START Provided records

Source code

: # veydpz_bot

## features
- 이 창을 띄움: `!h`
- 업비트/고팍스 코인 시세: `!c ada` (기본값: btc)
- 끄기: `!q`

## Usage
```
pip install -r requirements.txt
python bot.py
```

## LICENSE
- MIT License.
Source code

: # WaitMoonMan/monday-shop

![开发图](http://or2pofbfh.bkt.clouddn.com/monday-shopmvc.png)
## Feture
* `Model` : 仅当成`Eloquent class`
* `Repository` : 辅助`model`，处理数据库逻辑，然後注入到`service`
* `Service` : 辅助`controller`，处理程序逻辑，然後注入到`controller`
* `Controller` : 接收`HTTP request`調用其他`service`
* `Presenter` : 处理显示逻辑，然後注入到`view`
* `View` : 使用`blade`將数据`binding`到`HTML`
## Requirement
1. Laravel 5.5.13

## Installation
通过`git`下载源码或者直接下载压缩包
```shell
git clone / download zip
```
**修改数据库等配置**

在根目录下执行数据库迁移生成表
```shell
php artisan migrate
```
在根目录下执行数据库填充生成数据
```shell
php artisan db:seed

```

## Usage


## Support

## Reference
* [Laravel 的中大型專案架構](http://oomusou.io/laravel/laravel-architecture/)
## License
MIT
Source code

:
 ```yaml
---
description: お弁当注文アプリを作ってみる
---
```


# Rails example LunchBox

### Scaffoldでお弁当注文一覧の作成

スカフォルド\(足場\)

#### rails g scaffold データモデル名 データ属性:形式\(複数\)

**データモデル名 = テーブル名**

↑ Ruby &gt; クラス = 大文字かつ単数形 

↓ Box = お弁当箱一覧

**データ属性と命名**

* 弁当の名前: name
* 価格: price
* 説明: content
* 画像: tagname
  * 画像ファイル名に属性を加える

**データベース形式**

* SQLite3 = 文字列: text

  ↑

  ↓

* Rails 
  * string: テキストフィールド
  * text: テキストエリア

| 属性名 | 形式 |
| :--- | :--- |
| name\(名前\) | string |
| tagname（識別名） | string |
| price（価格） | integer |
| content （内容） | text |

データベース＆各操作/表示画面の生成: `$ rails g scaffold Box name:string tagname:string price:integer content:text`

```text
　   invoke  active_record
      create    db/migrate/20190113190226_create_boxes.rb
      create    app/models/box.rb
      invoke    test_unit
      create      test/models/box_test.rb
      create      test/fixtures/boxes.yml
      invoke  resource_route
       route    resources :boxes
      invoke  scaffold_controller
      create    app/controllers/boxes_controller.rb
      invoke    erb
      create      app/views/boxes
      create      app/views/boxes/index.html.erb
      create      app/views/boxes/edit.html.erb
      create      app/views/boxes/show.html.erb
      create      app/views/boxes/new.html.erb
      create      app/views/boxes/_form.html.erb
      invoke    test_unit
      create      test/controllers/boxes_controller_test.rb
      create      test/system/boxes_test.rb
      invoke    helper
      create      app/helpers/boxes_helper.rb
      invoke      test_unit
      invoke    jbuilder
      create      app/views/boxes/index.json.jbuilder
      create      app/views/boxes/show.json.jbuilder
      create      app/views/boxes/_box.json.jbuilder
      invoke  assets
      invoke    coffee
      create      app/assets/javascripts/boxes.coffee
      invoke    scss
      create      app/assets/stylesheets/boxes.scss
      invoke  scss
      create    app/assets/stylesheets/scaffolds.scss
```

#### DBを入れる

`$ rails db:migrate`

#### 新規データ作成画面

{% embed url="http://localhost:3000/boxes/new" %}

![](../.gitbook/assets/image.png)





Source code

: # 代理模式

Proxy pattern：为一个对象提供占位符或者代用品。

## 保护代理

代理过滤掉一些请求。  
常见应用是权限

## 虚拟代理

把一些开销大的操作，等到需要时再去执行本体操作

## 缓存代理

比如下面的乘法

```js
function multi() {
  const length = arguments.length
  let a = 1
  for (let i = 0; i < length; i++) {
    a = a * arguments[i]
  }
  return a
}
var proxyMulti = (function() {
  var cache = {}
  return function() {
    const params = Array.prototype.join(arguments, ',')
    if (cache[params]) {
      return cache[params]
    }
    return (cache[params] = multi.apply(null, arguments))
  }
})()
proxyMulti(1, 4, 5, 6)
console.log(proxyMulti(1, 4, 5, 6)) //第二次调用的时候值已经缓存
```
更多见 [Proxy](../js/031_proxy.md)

END Provided records

— Exercise description —
Say how many lines in the entries above contain the string "artisan", offering no other words.

— Worked solution —
2